Una riuscita agitazione mezzadrile che danneggiasse i proprietari non si risolverebbe certamente in un miglioramento delle condizioni del bracciantato, ma sibbene rafforzerebbe il potere del capitale imprenditoriale agricolo. Per tale motivo, i mezzadri e gli affittuari richiedono l’aiuto e l’appoggio delle masse ‘bracciantili. Ma allorché il proletariato agricolo insorgesse contro i rapporti capitalistici, e quindi contro l’istituto del salariato, i borghesi della terra, i grossi mezzadri e i fittavoli capitalisti, automaticamente farebbero fronte unico con i proprietari fondiari e i capitalisti industriali delle città.
Al contrario i piccoli coloni parziari seguirebbero, in un generale movimento rivoluzionario del proletariato urbano e agricolo, il partito rivoluzionario, sebbene impiegherebbero del tempo per liberarsi della mentalità loro propria che li porta ad aspirare al possesso privato della terra.
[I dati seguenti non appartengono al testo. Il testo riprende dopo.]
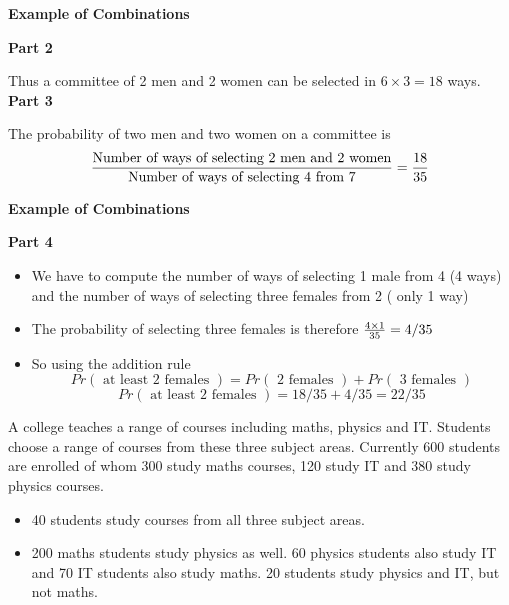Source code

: \documentclass[]{report}
\begin{document}
	
	{
		\textbf{Example of Combinations}
		
		\textbf{Part 2}
		
		Thus a committee of 2 men and 2 women can be selected in $ 6 \times 3  = 18 $ ways.\\
		
		\textbf{Part 3}
		
		The probability of two men and two women on a committee is
		\[ {\mbox{Number of ways of selecting 2 men and 2 women} \over \mbox{Number of ways of selecting 4 from 7}} = {18 \over 35 }\]
		
		

		
		
		\textbf{Example of Combinations}
		
		\textbf{Part 4}
		\begin{itemize}
			\item We have to compute the number of ways of selecting 1 male from 4 (4 ways) and the number of ways of selecting three females from 2 ( only 1 way)
			\item The probability of selecting three females is therefore ${4 \times 1 \over 35} = 4/35$
			\item So using the addition rule
			\[ Pr(\mbox{ at least 2 females }) = Pr(\mbox{ 2 females }) + Pr(\mbox{ 3 females }) \]
			\[ Pr(\mbox{ at least 2 females })  = 18/35 + 4/35 = 22/35 \]
		\end{itemize}
		
	}
	
	
	
	
	
	A college teaches a range of courses including maths, physics and IT.
	Students choose a range of courses from these three subject areas. Currently 600
	students are enrolled of whom 300 study maths courses, 120 study IT
	and 380 study physics courses. 
	
	\begin{itemize}
		\item 40 students study courses from all three subject
		areas. 
		\item 200 maths students study physics as well. 60 physics students
		also study IT and 70 IT students also study maths. 20 students study physics and IT, but not maths.
	\end{itemize}
	
	
	
\end{document}
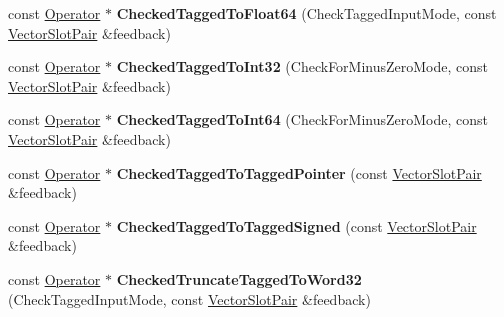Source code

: \begin{DoxyCompactItemize}
const \mbox{\hyperlink{classv8_1_1internal_1_1compiler_1_1Operator}{Operator}} $\ast$ {\bfseries Checked\+Tagged\+To\+Float64} (Check\+Tagged\+Input\+Mode, const \mbox{\hyperlink{classv8_1_1internal_1_1VectorSlotPair}{Vector\+Slot\+Pair}} \&feedback)
\item 
\mbox{\label{classv8_1_1internal_1_1compiler_1_1SimplifiedOperatorBuilder_abb21ad508ad8125e4cc08c9bbe143783}} 
const \mbox{\hyperlink{classv8_1_1internal_1_1compiler_1_1Operator}{Operator}} $\ast$ {\bfseries Checked\+Tagged\+To\+Int32} (Check\+For\+Minus\+Zero\+Mode, const \mbox{\hyperlink{classv8_1_1internal_1_1VectorSlotPair}{Vector\+Slot\+Pair}} \&feedback)
\item 
\mbox{\label{classv8_1_1internal_1_1compiler_1_1SimplifiedOperatorBuilder_a7ab4530943b028574475650d972aa74b}} 
const \mbox{\hyperlink{classv8_1_1internal_1_1compiler_1_1Operator}{Operator}} $\ast$ {\bfseries Checked\+Tagged\+To\+Int64} (Check\+For\+Minus\+Zero\+Mode, const \mbox{\hyperlink{classv8_1_1internal_1_1VectorSlotPair}{Vector\+Slot\+Pair}} \&feedback)
\item 
\mbox{\label{classv8_1_1internal_1_1compiler_1_1SimplifiedOperatorBuilder_ab1cbd91dfd78b7c5d21327edb241d566}} 
const \mbox{\hyperlink{classv8_1_1internal_1_1compiler_1_1Operator}{Operator}} $\ast$ {\bfseries Checked\+Tagged\+To\+Tagged\+Pointer} (const \mbox{\hyperlink{classv8_1_1internal_1_1VectorSlotPair}{Vector\+Slot\+Pair}} \&feedback)
\item 
\mbox{\label{classv8_1_1internal_1_1compiler_1_1SimplifiedOperatorBuilder_a42bb01a049b53c42ade7a4ce07e1f2ee}} 
const \mbox{\hyperlink{classv8_1_1internal_1_1compiler_1_1Operator}{Operator}} $\ast$ {\bfseries Checked\+Tagged\+To\+Tagged\+Signed} (const \mbox{\hyperlink{classv8_1_1internal_1_1VectorSlotPair}{Vector\+Slot\+Pair}} \&feedback)
\item 
\mbox{\label{classv8_1_1internal_1_1compiler_1_1SimplifiedOperatorBuilder_ac29470b7c77c7f34e49146544dea0fd9}} 
const \mbox{\hyperlink{classv8_1_1internal_1_1compiler_1_1Operator}{Operator}} $\ast$ {\bfseries Checked\+Truncate\+Tagged\+To\+Word32} (Check\+Tagged\+Input\+Mode, const \mbox{\hyperlink{classv8_1_1internal_1_1VectorSlotPair}{Vector\+Slot\+Pair}} \&feedback)

\end{DoxyCompactItemize}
Neppure la scusa di migliorare le condizioni di lavoro e di esistenza dei piccoli coloni vale a cancellare l’operato apertamente disfattista e controrivoluzionario dei capi socialcomunisti in materia di patti agrari. Non è la instabilità del rapporto di lavoro che fa l’infelicità del piccolo colono, benchè sia indiscutibile che il proprietario fondiario, manovrando l’arma della disdetta, riesce ad elevare la rendita affittando ad un nuovo colono la terra che il lavoro del colono disdettato avrà migliorato. Quello che immiserisce e abbrutisce il piccolo colono è la sua stessa condizione sociale che lo fa capitalista di se stesso su una misera briciola di terra, mentre le magre entrate che gli concede l’ésosità del proprietario lo mantengono spietatamente al livello di miseria del bracciante. La «giusta causa», sia pure quella a tempo indeterminato agognata dai demagoghi socialstalinisti non modifica affatto la sua condizione sociale, perché non abolisce certamente la maledizione del piccolo esercizio agrario ma soltanto gli dà l’illusione, destinata a ben presto dileguarsi, di essere tutelato dalla legge, dalla legge che la magistratura borghese dovrà applicare, contro gli arbitri del proprietario fondiario, che è lui stesso, insieme col capitalista imprenditore, la classe che «fa» e amministra la legge!
Il piccolo colono parziario, il compartecipante, possono liberarsi soltanto seguendo il moto rivoluzionario dei proletari delle città e delle campagne, che tenderà a spezzare le leggi mercantili e monetarie, cioè le leggi economiche capitalistiche, che imperano nell’agricoltura e vi creano la miseria e lo sfruttamento. Ma il proletariato non potrà assumere la sua funzione di guida rivoluzionaria finché si lascerà trascinare dal social-stalinismo in mostruose alleanze con la borghesia agraria, contro lo spettro ingannevole del feudalismo.